WHAT IS BEING ASKED:
Reproduce the records below in full and without edits, omitting images.

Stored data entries
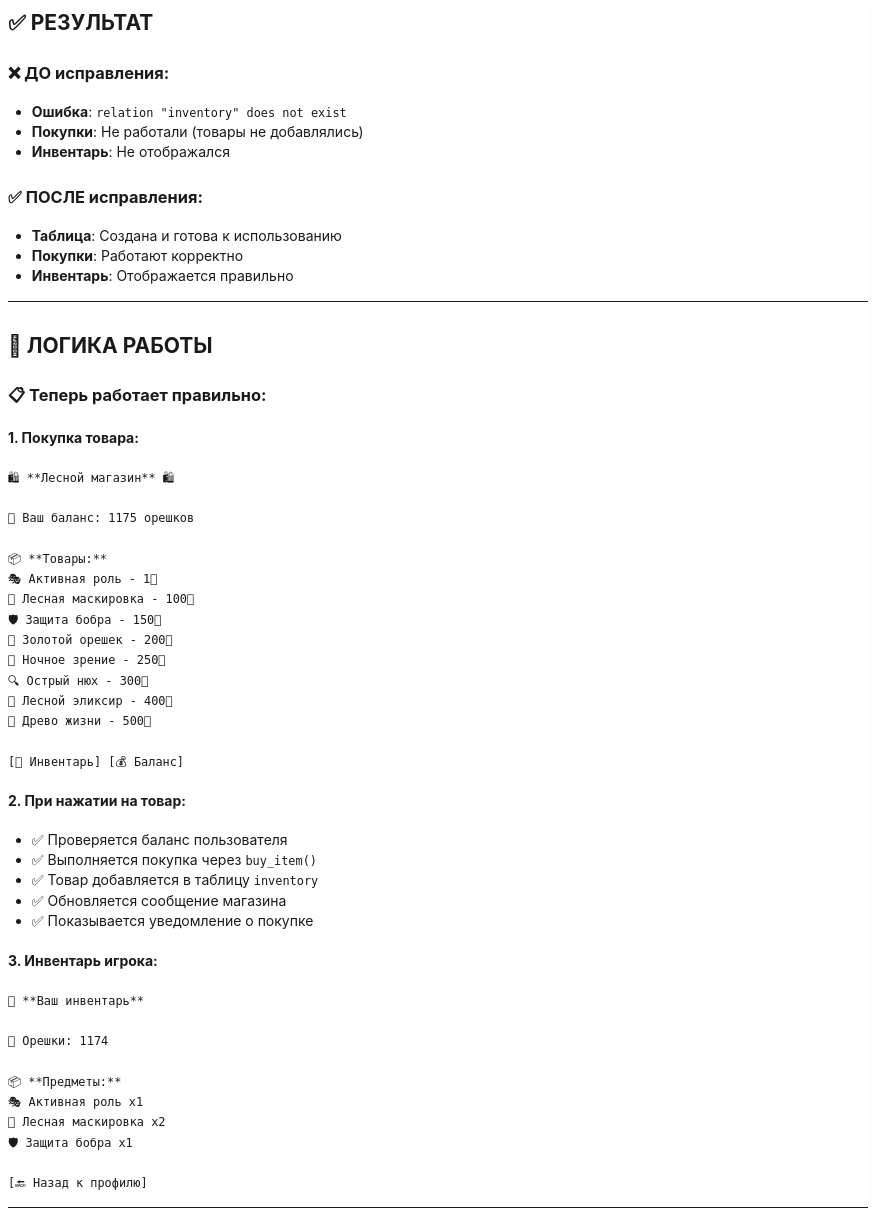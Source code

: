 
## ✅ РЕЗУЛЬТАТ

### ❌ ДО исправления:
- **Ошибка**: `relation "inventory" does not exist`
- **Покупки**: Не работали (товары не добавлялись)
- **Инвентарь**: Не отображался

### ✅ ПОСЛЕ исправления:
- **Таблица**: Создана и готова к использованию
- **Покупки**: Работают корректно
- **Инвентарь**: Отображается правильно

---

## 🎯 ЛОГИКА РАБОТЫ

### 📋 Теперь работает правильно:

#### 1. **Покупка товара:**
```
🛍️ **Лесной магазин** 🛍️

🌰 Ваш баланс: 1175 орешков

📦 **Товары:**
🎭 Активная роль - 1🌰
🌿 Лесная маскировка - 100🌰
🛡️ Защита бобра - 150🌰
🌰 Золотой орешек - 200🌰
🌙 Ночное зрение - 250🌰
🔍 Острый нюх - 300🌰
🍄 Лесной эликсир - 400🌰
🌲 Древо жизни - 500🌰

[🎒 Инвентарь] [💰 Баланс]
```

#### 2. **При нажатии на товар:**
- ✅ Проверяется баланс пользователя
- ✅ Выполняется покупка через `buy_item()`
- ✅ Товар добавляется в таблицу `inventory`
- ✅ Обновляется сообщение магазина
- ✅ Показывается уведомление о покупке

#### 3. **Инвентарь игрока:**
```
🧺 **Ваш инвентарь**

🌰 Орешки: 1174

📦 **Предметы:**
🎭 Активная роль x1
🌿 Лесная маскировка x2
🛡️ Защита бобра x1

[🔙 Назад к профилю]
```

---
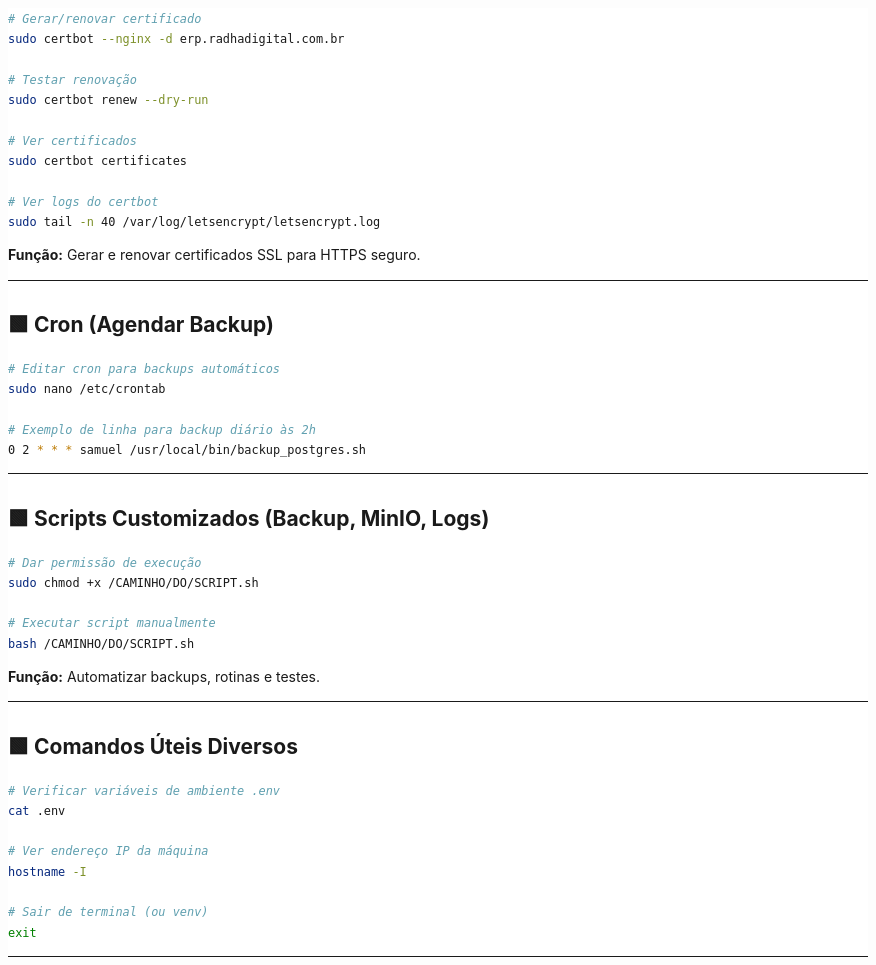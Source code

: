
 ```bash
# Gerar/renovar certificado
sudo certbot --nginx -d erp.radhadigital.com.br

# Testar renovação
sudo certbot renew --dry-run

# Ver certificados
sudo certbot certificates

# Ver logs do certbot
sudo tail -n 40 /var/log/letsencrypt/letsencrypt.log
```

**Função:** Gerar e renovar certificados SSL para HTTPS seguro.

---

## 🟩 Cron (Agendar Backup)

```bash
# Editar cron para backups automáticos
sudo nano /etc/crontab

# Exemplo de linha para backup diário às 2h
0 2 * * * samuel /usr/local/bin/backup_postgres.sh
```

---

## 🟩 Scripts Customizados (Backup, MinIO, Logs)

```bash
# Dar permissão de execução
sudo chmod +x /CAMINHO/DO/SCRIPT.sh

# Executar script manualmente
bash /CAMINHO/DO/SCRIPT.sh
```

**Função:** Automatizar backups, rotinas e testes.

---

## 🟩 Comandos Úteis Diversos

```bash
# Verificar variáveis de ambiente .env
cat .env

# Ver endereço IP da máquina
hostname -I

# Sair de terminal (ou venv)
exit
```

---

TASK ANSWER:
Source code

: 
## ✅ РЕЗУЛЬТАТ

### ❌ ДО исправления:
- **Ошибка**: `relation "inventory" does not exist`
- **Покупки**: Не работали (товары не добавлялись)
- **Инвентарь**: Не отображался

### ✅ ПОСЛЕ исправления:
- **Таблица**: Создана и готова к использованию
- **Покупки**: Работают корректно
- **Инвентарь**: Отображается правильно

---

## 🎯 ЛОГИКА РАБОТЫ

### 📋 Теперь работает правильно:

#### 1. **Покупка товара:**
```
🛍️ **Лесной магазин** 🛍️

🌰 Ваш баланс: 1175 орешков

📦 **Товары:**
🎭 Активная роль - 1🌰
🌿 Лесная маскировка - 100🌰
🛡️ Защита бобра - 150🌰
🌰 Золотой орешек - 200🌰
🌙 Ночное зрение - 250🌰
🔍 Острый нюх - 300🌰
🍄 Лесной эликсир - 400🌰
🌲 Древо жизни - 500🌰

[🎒 Инвентарь] [💰 Баланс]
```

#### 2. **При нажатии на товар:**
- ✅ Проверяется баланс пользователя
- ✅ Выполняется покупка через `buy_item()`
- ✅ Товар добавляется в таблицу `inventory`
- ✅ Обновляется сообщение магазина
- ✅ Показывается уведомление о покупке

#### 3. **Инвентарь игрока:**
```
🧺 **Ваш инвентарь**

🌰 Орешки: 1174

📦 **Предметы:**
🎭 Активная роль x1
🌿 Лесная маскировка x2
🛡️ Защита бобра x1

[🔙 Назад к профилю]
```

---
Source code

:
 ```bash
# Gerar/renovar certificado
sudo certbot --nginx -d erp.radhadigital.com.br

# Testar renovação
sudo certbot renew --dry-run

# Ver certificados
sudo certbot certificates

# Ver logs do certbot
sudo tail -n 40 /var/log/letsencrypt/letsencrypt.log
```

**Função:** Gerar e renovar certificados SSL para HTTPS seguro.

---

## 🟩 Cron (Agendar Backup)

```bash
# Editar cron para backups automáticos
sudo nano /etc/crontab

# Exemplo de linha para backup diário às 2h
0 2 * * * samuel /usr/local/bin/backup_postgres.sh
```

---

## 🟩 Scripts Customizados (Backup, MinIO, Logs)

```bash
# Dar permissão de execução
sudo chmod +x /CAMINHO/DO/SCRIPT.sh

# Executar script manualmente
bash /CAMINHO/DO/SCRIPT.sh
```

**Função:** Automatizar backups, rotinas e testes.

---

## 🟩 Comandos Úteis Diversos

```bash
# Verificar variáveis de ambiente .env
cat .env

# Ver endereço IP da máquina
hostname -I

# Sair de terminal (ou venv)
exit
```

---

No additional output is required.